• **What you have to do**
Below is a set of records. Repeat all of them exactly.

• **Task input**
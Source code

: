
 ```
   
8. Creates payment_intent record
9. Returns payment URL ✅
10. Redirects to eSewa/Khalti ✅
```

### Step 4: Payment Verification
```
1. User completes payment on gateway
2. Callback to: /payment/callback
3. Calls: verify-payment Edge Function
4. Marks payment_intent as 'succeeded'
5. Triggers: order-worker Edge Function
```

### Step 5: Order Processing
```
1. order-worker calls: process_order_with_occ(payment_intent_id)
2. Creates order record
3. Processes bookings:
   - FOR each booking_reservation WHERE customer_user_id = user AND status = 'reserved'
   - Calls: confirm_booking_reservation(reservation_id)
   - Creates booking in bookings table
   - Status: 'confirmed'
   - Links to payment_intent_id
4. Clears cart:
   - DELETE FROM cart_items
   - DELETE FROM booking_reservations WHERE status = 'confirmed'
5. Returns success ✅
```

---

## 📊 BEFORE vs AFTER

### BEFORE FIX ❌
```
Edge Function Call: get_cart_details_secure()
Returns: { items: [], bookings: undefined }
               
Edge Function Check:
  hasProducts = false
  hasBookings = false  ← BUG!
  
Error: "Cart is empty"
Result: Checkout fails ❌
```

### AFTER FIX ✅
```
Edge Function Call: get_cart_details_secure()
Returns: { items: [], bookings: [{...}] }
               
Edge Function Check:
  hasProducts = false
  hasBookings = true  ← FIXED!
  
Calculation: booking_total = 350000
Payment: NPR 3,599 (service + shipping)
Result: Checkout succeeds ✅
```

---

• **Answer space**
Source code

:
 ```
   
8. Creates payment_intent record
9. Returns payment URL ✅
10. Redirects to eSewa/Khalti ✅
```

### Step 4: Payment Verification
```
1. User completes payment on gateway
2. Callback to: /payment/callback
3. Calls: verify-payment Edge Function
4. Marks payment_intent as 'succeeded'
5. Triggers: order-worker Edge Function
```

### Step 5: Order Processing
```
1. order-worker calls: process_order_with_occ(payment_intent_id)
2. Creates order record
3. Processes bookings:
   - FOR each booking_reservation WHERE customer_user_id = user AND status = 'reserved'
   - Calls: confirm_booking_reservation(reservation_id)
   - Creates booking in bookings table
   - Status: 'confirmed'
   - Links to payment_intent_id
4. Clears cart:
   - DELETE FROM cart_items
   - DELETE FROM booking_reservations WHERE status = 'confirmed'
5. Returns success ✅
```

---

## 📊 BEFORE vs AFTER

### BEFORE FIX ❌
```
Edge Function Call: get_cart_details_secure()
Returns: { items: [], bookings: undefined }
               
Edge Function Check:
  hasProducts = false
  hasBookings = false  ← BUG!
  
Error: "Cart is empty"
Result: Checkout fails ❌
```

### AFTER FIX ✅
```
Edge Function Call: get_cart_details_secure()
Returns: { items: [], bookings: [{...}] }
               
Edge Function Check:
  hasProducts = false
  hasBookings = true  ← FIXED!
  
Calculation: booking_total = 350000
Payment: NPR 3,599 (service + shipping)
Result: Checkout succeeds ✅
```

---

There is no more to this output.